RDA on Labour’s definition of ‘Georgian architecture’
09.09.24
Keir Starmer’s Labour administration has shifted the benchmark for UK Government housing targets, making a commitment to constructing 1.5 million homes over the next five years. The focus of press attention has been on proposals to release poor-quality greenfield sites such as car parks and scrubland for regeneration, and on the potential implications for the political standing of the party in these locations. However, the nature and quality of residential development is likely to change, as ‘building beautiful’ criteria introduced under the Tories is superseded by a new framework which emphasise traditional materials, ‘gentle density’, and respect for local heritage.
Where some campaigners have seen this as a retreat from the Poundburyesque vision endorsed by Michael Gove and his supporters, others have interpreted this change as a more sustainable and creative route to the walkable urbanism popularised by the Georgians, reconceptualised by the Victorians, and eroded in the years since.
The Telegraph’s John Grindrod recently penned an article on the subject, ‘Like Bridgerton without the sex: inside Keir Starmer’s neo-Georgian housing revolution’. Adam Forrest of The Independent led with the headline, ‘Labour will build new towns and Georgian housing’. Both were critical of aspects of the latest policy developments, and sceptical about the likely scale and scope of their application, but these papers of different political persuasions were equally confident that there was something to be said of an approach which prescribes plan form over design.
Rather than imitate the form of Georgian architecture in the context of a car-centric suburban housing estate, the new guidance would appear to favour more contemporary architecture arranged in dense, tightly packed streets within walking distance of the shops. It promotes a balance between medium-rise apartments and well-built townhouses in a multiplicity of architectural styles. The fifteen-minute city concept which draws essential services into the orbit of all new urban housing developments is back on the agenda, and appears to be here to stay.

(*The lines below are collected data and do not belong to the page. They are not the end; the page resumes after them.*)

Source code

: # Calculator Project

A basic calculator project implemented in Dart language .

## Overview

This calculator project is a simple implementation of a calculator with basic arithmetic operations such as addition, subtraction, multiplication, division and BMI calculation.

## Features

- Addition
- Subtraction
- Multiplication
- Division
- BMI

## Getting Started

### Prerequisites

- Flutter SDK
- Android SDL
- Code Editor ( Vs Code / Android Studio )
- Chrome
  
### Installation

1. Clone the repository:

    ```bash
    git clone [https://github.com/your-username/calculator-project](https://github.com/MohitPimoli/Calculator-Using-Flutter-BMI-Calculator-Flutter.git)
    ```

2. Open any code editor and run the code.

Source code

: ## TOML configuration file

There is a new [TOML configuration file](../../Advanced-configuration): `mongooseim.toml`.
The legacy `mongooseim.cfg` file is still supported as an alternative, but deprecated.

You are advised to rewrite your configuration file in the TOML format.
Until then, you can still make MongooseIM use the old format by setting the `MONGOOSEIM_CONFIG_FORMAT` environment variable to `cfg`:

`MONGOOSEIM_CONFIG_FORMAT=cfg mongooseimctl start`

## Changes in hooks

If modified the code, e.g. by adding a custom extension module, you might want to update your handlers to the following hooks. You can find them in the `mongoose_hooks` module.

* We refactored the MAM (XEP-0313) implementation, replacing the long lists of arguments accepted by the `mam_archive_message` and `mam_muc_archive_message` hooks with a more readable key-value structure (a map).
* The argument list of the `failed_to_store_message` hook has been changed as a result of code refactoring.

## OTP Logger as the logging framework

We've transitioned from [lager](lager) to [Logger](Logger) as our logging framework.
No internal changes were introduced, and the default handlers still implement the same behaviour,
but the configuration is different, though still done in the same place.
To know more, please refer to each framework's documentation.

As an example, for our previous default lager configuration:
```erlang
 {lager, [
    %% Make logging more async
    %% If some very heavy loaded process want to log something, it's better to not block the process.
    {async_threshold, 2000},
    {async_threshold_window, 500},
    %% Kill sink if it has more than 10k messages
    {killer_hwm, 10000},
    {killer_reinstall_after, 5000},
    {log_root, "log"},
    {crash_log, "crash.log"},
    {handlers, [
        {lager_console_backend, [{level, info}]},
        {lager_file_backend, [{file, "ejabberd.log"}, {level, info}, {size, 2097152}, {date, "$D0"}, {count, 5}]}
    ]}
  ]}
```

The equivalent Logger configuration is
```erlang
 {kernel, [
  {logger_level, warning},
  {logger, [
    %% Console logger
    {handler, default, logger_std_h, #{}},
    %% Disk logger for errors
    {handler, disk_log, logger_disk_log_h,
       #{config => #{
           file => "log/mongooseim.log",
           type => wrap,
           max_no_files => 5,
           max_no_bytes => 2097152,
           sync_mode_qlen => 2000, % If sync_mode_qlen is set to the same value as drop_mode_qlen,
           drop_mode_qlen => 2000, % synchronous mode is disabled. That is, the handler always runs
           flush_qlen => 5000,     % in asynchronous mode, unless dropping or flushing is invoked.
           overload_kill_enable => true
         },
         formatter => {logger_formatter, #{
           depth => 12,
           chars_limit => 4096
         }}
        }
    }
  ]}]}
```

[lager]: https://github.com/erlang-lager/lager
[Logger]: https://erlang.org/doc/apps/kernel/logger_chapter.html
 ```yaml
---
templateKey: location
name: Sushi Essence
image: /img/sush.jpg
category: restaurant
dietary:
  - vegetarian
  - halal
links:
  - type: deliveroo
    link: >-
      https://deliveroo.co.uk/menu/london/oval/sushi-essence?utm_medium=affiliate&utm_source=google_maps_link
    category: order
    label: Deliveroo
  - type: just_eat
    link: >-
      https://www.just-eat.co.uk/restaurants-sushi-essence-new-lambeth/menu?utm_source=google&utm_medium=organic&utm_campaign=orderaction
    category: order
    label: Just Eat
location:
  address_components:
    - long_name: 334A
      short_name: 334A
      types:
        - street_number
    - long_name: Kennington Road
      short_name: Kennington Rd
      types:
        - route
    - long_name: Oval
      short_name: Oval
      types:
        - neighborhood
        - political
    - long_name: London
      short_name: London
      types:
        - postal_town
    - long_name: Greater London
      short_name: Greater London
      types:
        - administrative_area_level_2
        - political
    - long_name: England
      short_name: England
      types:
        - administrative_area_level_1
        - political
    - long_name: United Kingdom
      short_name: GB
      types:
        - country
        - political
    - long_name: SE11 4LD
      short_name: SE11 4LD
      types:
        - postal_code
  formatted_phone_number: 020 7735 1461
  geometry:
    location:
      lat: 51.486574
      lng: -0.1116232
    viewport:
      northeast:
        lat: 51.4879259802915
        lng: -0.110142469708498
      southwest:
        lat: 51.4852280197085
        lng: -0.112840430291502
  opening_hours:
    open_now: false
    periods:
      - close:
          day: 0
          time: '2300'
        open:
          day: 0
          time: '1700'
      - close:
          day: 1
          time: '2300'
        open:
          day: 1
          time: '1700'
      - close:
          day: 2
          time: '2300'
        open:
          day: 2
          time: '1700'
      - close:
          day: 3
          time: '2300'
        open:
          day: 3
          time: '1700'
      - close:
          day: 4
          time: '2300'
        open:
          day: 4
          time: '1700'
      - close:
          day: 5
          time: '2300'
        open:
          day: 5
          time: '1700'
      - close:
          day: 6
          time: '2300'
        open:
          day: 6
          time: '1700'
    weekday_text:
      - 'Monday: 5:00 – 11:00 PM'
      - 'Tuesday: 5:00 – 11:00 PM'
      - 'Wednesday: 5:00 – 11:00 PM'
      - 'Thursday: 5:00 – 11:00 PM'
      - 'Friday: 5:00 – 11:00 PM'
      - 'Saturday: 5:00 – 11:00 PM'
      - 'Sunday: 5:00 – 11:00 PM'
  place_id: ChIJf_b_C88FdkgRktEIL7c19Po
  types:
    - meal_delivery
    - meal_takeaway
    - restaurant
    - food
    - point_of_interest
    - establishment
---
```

Rodić Davidson’s first instinct is to welcome the proposal as an important development in the history of urban planning and to recommend that Labour’s homes of the future are not only built with sustainable materials, but developed with consideration for the sustainability of the end-users’ way of life. A passage from Howards End comes to mind, more pertinent now than it was in 1910, when the motorcar first started to make its mark on urban planning. ‘She looked at the scenery. It heaved and merged like porridge. Presently it congealed’.